Lawmakers are grappling with a host of issues — whether to create a government-run insurance program, whether to require that employers cover workers and how to pay for all the changes. Even as Democrats stuck together in yesterdays 14-9 panel vote and won the support of Republican Senator Olympia Snowe of Maine, they hardened their stances.
“The bill before us still falls short of what people need and what people expect,” said Senator Jay Rockefeller, a West Virginia Democrat who supports a government insurance entity, or public option, to compete with private insurers such as Indianapolis-based WellPoint Inc.
The public option is a fault line, with a majority of House Democrats and senators including Rockefeller and New Yorks Chuck Schumer lined up on one side and Democrats from Republican-leaning states, such as Senators Blanche Lincoln of Arkansas and Kent Conrad of North Dakota, on the other.
Schumer yesterday said the option must be in final legislation, after the finance committee voted against it.

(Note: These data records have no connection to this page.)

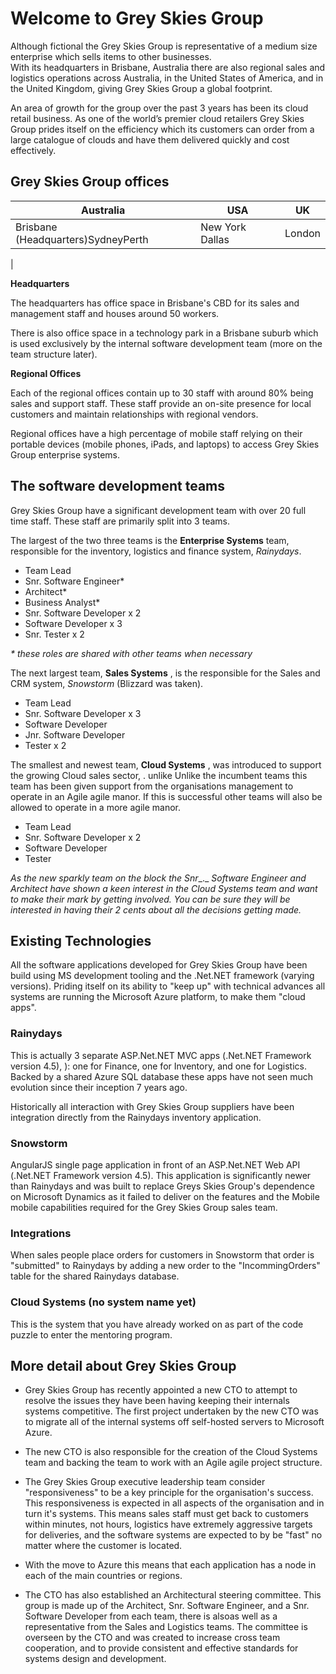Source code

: # Welcome to Grey Skies Group

Although fictional the Grey Skies Group is representative of a medium size enterprise which sells items to other businesses.  
With its headquarters in Brisbane, Australia there are also regional sales and logistics operations across Australia, in the United States of America, and in the United Kingdom, giving Grey Skies Group a global footprint.

An area of growth for the group over the past 3 years has been its cloud retail business. As one of the world’s premier cloud retailers Grey Skies Group prides itself on the efficiency which its customers can order from a large catalogue of clouds and have them delivered quickly and cost effectively. 

## Grey Skies Group offices

| **Australia**   | **USA** | **UK** |
| --- | --- | --- |
| Brisbane (Headquarters)SydneyPerth  | New York Dallas | London
 |

**Headquarters**

The headquarters has office space in Brisbane&#39;s CBD for its sales and management staff and houses around 50 workers.

There is also office space in a technology park in a Brisbane suburb which is used exclusively by the internal software development team (more on the team structure later).

**Regional Offices**

Each of the regional offices contain up to 30 staff with around 80% being sales and support staff. These staff provide an on-site presence for local customers and maintain relationships with regional vendors.

Regional offices have a high percentage of mobile staff relying on their portable devices (mobile phones, iPads, and laptops) to access Grey Skies Group enterprise systems.

## The software development teams

Grey Skies Group have a significant development team with over 20 full time staff. These staff are primarily split into 3 teams.

The largest of the two three teams is the **Enterprise Systems** team, responsible for the inventory, logistics and finance system, _Rainydays_.

- Team Lead
- Snr. Software Engineer\*
- Architect\*
- Business Analyst\*
- Snr. Software Developer x 2
- Software Developer x 3
- Snr. Tester x 2

_\* these roles are shared with other teams when necessary_

The next largest team, **Sales Systems** , is the responsible for the Sales and CRM system, _Snowstorm_ (Blizzard was taken).

- Team Lead
- Snr. Software Developer x 3
- Software Developer
- Jnr. Software Developer
- Tester x 2

The smallest and newest team, **Cloud Systems** , was introduced to support the growing Cloud sales sector, . unlike Unlike the incumbent teams this team has been given support from the organisations management to operate in an Agile agile manor. If this is successful other teams will also be allowed to operate in a more agile manor.

- Team Lead
- Snr. Software Developer x 2
- Software Developer
- Tester

_As the new sparkly team on the block the Snr__._ _Software Engineer and Architect have shown a keen interest in the Cloud Systems team and want to make their mark by getting involved. You can be sure they will be interested in having their 2 cents about all the decisions getting made._

## Existing Technologies

All the software applications developed for Grey Skies Group have been build using MS development tooling and the .Net.NET framework (varying versions). Priding itself on its ability to &quot;keep up&quot; with technical advances all systems are running the Microsoft Azure platform, to make them &quot;cloud apps&quot;.

### Rainydays

This is actually 3 separate ASP.Net.NET MVC apps (.Net.NET Framework version 4.5), ): one for Finance, one for Inventory, and one for Logistics. Backed by a shared Azure SQL database these apps have not seen much evolution since their inception 7 years ago.

Historically all interaction with Grey Skies Group suppliers have been integration directly from the Rainydays inventory application.

### Snowstorm

AngularJS single page application in front of an ASP.Net.NET Web API (.Net.NET Framework version 4.5). This application is significantly newer than Rainydays and was built to replace Greys Skies Group&#39;s dependence on Microsoft Dynamics as it failed to deliver on the features and the Mobile mobile capabilities required for the Grey Skies Group sales team.

### Integrations

When sales people place orders for customers in Snowstorm that order is &quot;submitted&quot; to Rainydays by adding a new order to the &quot;IncommingOrders&quot; table for the shared Rainydays database.

### Cloud Systems (no system name yet)

This is the system that you have already worked on as part of the code puzzle to enter the mentoring program.

## More detail about Grey Skies Group

- Grey Skies Group has recently appointed a new CTO to attempt to resolve the issues they have been having keeping their internals systems competitive. The first project undertaken by the new CTO was to migrate all of the internal systems off self-hosted servers to Microsoft Azure.

- The new CTO is also responsible for the creation of the Cloud Systems team and backing the team to work with an Agile agile project structure.

- The Grey Skies Group executive leadership team consider &quot;responsiveness&quot; to be a key principle for the organisation&#39;s success. This responsiveness is expected in all aspects of the organisation and in turn it&#39;s systems. This means sales staff must get back to customers within minutes, not hours, logistics have extremely aggressive targets for deliveries, and the software systems are expected to by be &quot;fast&quot; no matter where the customer is located.

- With the move to Azure this means that each application has a node in each of the main countries or regions.

- The CTO has also established an Architectural steering committee. This group is made up of the Architect, Snr. Software Engineer, and a Snr. Software Developer from each team, there is alsoas well as a representative from the Sales and Logistics teams. The committee is overseen by the CTO and was created to increase cross team cooperation, and to provide consistent and effective standards for systems design and development.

Conrad said at least one version of the plan is a “nonstarter” because his states hospitals would go bankrupt.
Unions Weigh In
The United Auto Workers and 26 other unions will publish a newspaper advertisement today saying labor will oppose the legislation unless lawmakers include a public option, among other changes, before a vote by the full Senate.
House Democrats and Senate Democrats led by John Kerry of Massachusetts, are lining up to support another proposal that Senate Finance Committee Chairman Max Baucus knocked down: a requirement that employers cover workers.
While Reid tries to navigate the conflicting demands from his party, he may not have much room to change the finance panel proposal. Lincoln warned that her support wouldnt extend to a final bill that “strays too far.” And Snowe was measured in backing the legislation, President Barack Obamas top domestic priority.
“There are many miles to go in this legislative journey,” Snowe said. “My vote today is my vote today. It doesnt forecast what my vote will be tomorrow.”
60 Votes
Reid, a Nevada Democrat, will face a similar challenge if his chamber passes the legislation: working with House Speaker Nancy Pelosi to craft a compromise.
“Every step in this process you see the degree of difficulty notched up,” said Jennifer Duffy, senior editor at the Cook Political Report in Washington.
Like measures passed by other committees, the Senate finance proposal requires that Americans get insurance, creating purchasing exchanges and tax credits to help. Instead of a public option, it offers $6 billion in seed money for nonprofit insurance cooperatives.
Tug-of-War
The Senate health committee left the work of paying for the legislation to the finance panel, which opted for $13 billion in annual fees on health-care industries as well as a tax on insurers that offer the most generous benefit plans, which the Congressional Budget Office says would raise $201 billion over 10 years.
Democrats expressed concern that the tax on so-called Cadillac plans would affect people such as coal miners who need high-end benefits because of dangerous work. The House plan instead imposes surtaxes on the wealthiest Americans, and leaders are considering levies on insurers profits.
“We see a five-party tug-of-war” among labor unions, senior citizens, lawmakers, employers and health industries, said Anne Kim, economic program director for Third Way, a Washington research institution. “The right compromise is going to be one that requires each of these groups to hurt just a little.”